Your job is to set down the stretch of entries that opens with the line containing "### Rerunning snakemake" and closes with the line containing "This ...doesn't really". Keep both end lines, copy each exactly, and add nothing.

* [DATA SHOWN]:
•••••

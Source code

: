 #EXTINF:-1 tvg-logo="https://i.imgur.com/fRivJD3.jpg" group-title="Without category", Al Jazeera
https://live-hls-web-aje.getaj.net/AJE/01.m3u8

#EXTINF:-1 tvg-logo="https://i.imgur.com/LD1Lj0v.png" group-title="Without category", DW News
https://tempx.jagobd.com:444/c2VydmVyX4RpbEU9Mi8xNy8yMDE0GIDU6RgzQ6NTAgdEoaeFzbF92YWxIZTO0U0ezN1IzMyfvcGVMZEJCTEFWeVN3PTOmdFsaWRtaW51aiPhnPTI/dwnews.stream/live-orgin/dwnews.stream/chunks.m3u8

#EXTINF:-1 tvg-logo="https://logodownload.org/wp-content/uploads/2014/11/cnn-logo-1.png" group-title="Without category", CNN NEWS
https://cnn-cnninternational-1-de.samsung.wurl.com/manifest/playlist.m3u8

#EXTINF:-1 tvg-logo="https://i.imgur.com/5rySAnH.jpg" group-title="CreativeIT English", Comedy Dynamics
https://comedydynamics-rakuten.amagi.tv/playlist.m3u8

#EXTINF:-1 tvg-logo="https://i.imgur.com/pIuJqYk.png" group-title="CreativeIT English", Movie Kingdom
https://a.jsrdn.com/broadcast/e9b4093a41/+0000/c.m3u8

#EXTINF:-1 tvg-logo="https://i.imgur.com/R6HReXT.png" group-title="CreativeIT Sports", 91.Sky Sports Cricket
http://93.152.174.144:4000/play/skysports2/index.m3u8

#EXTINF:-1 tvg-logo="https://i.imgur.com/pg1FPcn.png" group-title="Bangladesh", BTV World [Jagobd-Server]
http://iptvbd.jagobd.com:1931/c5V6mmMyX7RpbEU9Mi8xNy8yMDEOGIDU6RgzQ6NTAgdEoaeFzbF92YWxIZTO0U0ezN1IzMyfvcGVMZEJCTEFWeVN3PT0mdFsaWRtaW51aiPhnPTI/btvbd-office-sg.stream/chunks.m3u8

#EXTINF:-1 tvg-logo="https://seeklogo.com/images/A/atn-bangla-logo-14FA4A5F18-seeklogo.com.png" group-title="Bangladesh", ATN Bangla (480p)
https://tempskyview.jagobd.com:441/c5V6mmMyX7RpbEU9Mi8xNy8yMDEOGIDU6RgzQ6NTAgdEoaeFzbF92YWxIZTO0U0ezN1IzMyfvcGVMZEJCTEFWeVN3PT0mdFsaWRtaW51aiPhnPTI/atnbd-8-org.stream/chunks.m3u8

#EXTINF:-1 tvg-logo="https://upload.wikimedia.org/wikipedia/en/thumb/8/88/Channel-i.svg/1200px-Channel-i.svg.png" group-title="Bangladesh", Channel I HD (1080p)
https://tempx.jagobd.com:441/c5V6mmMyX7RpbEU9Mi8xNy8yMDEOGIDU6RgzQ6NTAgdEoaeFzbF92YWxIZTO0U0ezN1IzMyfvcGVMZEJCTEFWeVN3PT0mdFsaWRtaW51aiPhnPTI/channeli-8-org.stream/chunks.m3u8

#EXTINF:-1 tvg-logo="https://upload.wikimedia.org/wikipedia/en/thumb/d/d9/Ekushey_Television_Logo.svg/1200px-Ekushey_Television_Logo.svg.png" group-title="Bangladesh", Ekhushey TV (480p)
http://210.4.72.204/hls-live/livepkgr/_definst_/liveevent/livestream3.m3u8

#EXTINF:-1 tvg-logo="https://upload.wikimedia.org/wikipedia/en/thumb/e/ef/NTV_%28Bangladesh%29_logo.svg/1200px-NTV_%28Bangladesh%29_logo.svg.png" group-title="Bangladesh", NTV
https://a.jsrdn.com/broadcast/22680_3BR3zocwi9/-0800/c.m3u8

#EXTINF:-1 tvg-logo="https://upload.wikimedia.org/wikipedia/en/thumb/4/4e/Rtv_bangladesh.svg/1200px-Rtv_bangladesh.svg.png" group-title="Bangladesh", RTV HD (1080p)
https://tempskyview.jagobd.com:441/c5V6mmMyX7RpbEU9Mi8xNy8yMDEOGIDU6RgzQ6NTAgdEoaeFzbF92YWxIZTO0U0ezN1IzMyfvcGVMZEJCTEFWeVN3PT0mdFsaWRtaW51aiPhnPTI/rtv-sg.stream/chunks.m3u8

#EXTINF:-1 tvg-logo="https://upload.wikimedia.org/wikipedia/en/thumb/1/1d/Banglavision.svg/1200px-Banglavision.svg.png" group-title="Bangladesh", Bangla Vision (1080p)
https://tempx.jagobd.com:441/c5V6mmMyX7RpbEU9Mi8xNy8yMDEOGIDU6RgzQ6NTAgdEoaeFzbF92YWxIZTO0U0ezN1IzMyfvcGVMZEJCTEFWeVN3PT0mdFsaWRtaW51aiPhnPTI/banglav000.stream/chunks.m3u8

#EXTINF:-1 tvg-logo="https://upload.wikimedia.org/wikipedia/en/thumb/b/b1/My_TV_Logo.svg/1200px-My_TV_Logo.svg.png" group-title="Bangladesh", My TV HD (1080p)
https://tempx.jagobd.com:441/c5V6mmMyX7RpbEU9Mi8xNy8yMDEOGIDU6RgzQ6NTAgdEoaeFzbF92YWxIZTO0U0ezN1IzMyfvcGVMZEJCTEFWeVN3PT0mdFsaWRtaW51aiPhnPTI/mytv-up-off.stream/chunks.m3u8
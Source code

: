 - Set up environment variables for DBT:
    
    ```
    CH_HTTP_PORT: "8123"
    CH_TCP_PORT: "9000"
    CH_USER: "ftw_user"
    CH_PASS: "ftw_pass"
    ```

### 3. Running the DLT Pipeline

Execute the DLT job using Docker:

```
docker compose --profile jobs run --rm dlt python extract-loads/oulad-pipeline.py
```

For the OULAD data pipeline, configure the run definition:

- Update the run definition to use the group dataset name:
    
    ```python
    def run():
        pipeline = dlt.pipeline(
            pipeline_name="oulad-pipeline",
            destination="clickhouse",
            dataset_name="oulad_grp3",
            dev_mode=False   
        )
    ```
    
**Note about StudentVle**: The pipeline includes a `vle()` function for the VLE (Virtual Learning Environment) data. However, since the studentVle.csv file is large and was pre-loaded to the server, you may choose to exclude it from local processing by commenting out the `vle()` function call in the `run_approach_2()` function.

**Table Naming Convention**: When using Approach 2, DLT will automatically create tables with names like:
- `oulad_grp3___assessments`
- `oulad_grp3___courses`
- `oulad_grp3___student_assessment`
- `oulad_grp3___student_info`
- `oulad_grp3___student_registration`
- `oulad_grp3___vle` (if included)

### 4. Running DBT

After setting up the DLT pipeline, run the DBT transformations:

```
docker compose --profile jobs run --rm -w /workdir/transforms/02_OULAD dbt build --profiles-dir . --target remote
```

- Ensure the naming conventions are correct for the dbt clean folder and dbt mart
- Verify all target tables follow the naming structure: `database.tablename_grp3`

•••••

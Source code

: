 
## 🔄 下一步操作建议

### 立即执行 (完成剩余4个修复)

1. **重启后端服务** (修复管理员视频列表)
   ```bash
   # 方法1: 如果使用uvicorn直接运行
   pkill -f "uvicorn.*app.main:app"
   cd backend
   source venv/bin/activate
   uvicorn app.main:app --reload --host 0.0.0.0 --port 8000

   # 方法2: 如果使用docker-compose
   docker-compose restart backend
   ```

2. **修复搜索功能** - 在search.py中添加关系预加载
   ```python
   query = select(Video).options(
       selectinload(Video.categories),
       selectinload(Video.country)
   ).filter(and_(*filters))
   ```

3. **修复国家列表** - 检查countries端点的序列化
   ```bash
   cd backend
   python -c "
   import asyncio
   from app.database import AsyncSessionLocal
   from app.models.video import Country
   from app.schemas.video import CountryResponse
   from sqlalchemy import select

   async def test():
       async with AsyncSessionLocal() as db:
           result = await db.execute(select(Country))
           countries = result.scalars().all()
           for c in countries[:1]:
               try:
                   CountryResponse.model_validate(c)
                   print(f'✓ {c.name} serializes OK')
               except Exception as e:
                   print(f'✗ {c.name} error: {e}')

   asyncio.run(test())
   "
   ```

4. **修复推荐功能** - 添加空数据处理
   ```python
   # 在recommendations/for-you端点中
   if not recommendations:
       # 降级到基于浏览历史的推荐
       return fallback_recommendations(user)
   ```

•••••

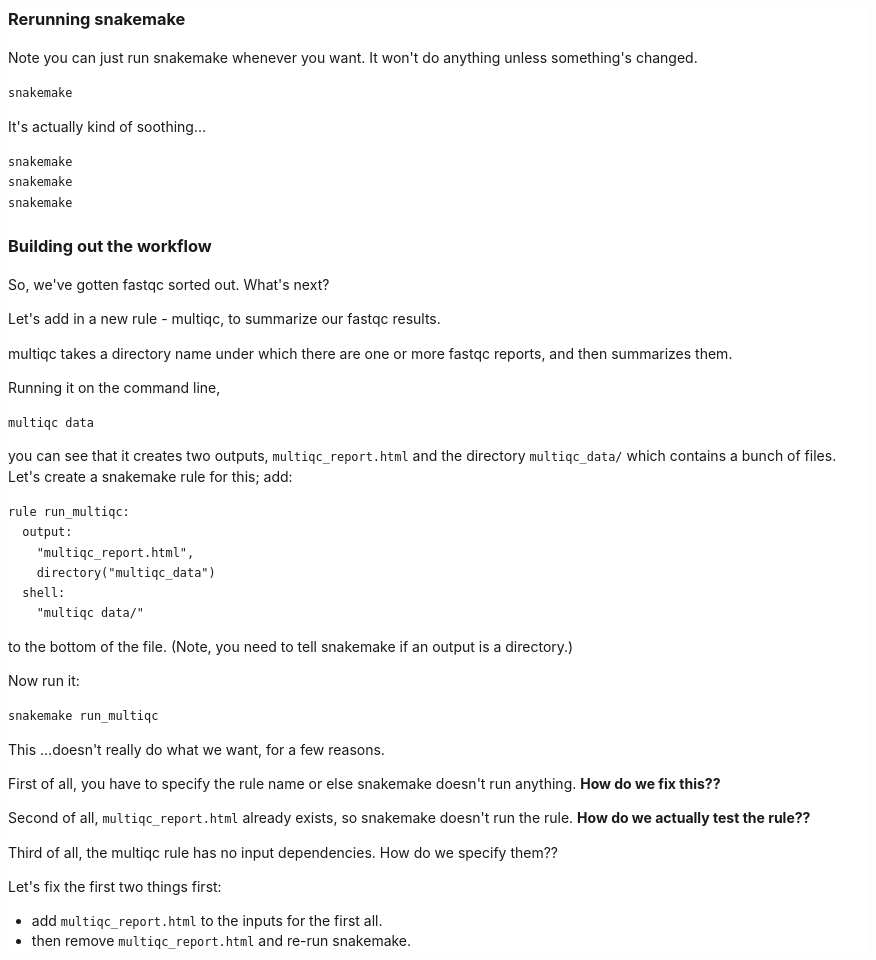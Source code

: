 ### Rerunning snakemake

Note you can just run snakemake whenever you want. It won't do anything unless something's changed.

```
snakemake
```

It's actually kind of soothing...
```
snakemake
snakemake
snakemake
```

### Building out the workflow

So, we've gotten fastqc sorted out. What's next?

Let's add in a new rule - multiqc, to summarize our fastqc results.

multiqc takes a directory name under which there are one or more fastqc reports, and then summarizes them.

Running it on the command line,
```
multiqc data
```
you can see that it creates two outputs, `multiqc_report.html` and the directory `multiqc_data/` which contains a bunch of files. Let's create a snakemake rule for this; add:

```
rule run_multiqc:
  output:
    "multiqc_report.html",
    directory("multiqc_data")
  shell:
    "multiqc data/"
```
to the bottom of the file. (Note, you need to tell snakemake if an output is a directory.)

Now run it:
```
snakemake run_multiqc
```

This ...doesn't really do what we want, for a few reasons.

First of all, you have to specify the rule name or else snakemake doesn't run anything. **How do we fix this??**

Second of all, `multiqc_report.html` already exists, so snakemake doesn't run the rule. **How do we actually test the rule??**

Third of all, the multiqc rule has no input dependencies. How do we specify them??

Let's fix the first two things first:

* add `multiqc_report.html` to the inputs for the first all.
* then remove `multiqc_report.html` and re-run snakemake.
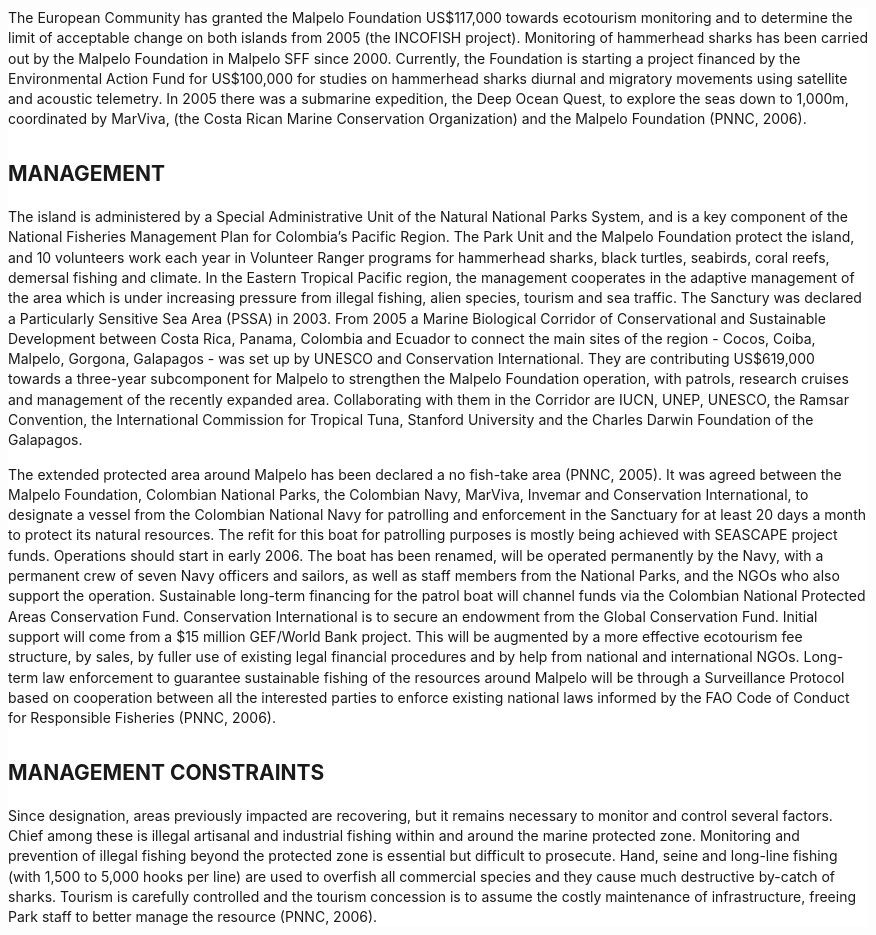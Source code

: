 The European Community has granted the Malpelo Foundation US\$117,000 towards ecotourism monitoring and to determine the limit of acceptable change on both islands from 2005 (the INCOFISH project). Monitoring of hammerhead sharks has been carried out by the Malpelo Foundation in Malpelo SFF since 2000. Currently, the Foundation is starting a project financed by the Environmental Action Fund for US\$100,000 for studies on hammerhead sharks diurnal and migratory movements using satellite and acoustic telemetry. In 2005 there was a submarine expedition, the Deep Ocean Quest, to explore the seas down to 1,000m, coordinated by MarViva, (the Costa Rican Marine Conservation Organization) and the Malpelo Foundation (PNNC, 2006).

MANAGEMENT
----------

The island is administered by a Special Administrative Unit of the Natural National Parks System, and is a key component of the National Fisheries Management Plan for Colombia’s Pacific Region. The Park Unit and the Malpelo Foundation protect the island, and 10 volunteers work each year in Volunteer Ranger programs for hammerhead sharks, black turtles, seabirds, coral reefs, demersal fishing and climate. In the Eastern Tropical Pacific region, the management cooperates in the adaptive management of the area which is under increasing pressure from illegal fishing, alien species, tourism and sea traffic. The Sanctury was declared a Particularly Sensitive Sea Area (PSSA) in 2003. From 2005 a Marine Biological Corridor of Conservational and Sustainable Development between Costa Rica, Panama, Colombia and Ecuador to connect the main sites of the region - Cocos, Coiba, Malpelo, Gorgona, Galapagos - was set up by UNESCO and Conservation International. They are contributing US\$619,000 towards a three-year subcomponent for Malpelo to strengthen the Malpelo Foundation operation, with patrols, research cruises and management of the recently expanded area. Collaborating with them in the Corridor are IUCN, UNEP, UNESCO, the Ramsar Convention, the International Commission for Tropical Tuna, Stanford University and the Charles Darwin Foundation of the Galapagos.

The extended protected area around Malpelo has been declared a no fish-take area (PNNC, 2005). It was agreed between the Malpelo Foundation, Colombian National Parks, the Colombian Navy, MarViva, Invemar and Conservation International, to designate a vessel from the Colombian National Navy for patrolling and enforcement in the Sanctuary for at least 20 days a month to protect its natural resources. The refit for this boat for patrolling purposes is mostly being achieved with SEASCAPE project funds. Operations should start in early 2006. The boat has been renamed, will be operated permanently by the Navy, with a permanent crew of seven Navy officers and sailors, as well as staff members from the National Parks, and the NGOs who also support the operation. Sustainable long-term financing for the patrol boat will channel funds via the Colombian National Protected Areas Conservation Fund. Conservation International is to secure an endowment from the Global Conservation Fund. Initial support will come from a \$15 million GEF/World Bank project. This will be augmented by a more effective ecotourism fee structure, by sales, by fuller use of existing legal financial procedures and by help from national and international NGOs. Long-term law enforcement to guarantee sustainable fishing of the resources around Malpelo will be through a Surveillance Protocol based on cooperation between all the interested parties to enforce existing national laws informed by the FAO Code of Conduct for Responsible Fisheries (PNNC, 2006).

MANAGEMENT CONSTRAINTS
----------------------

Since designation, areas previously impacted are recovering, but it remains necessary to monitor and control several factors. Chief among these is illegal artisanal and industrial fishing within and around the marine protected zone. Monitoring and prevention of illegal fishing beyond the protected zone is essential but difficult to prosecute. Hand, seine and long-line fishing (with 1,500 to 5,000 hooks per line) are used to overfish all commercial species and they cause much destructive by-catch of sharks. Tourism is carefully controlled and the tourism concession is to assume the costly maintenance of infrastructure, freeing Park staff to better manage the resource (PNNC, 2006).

•••••

* [OUTPUT FOR THIS TASK]:
: ### Rerunning snakemake

Note you can just run snakemake whenever you want. It won't do anything unless something's changed.

```
snakemake
```

It's actually kind of soothing...
```
snakemake
snakemake
snakemake
```

### Building out the workflow

So, we've gotten fastqc sorted out. What's next?

Let's add in a new rule - multiqc, to summarize our fastqc results.

multiqc takes a directory name under which there are one or more fastqc reports, and then summarizes them.

Running it on the command line,
```
multiqc data
```
you can see that it creates two outputs, `multiqc_report.html` and the directory `multiqc_data/` which contains a bunch of files. Let's create a snakemake rule for this; add:

```
rule run_multiqc:
  output:
    "multiqc_report.html",
    directory("multiqc_data")
  shell:
    "multiqc data/"
```
to the bottom of the file. (Note, you need to tell snakemake if an output is a directory.)

Now run it:
```
snakemake run_multiqc
```

This ...doesn't really do what we want, for a few reasons.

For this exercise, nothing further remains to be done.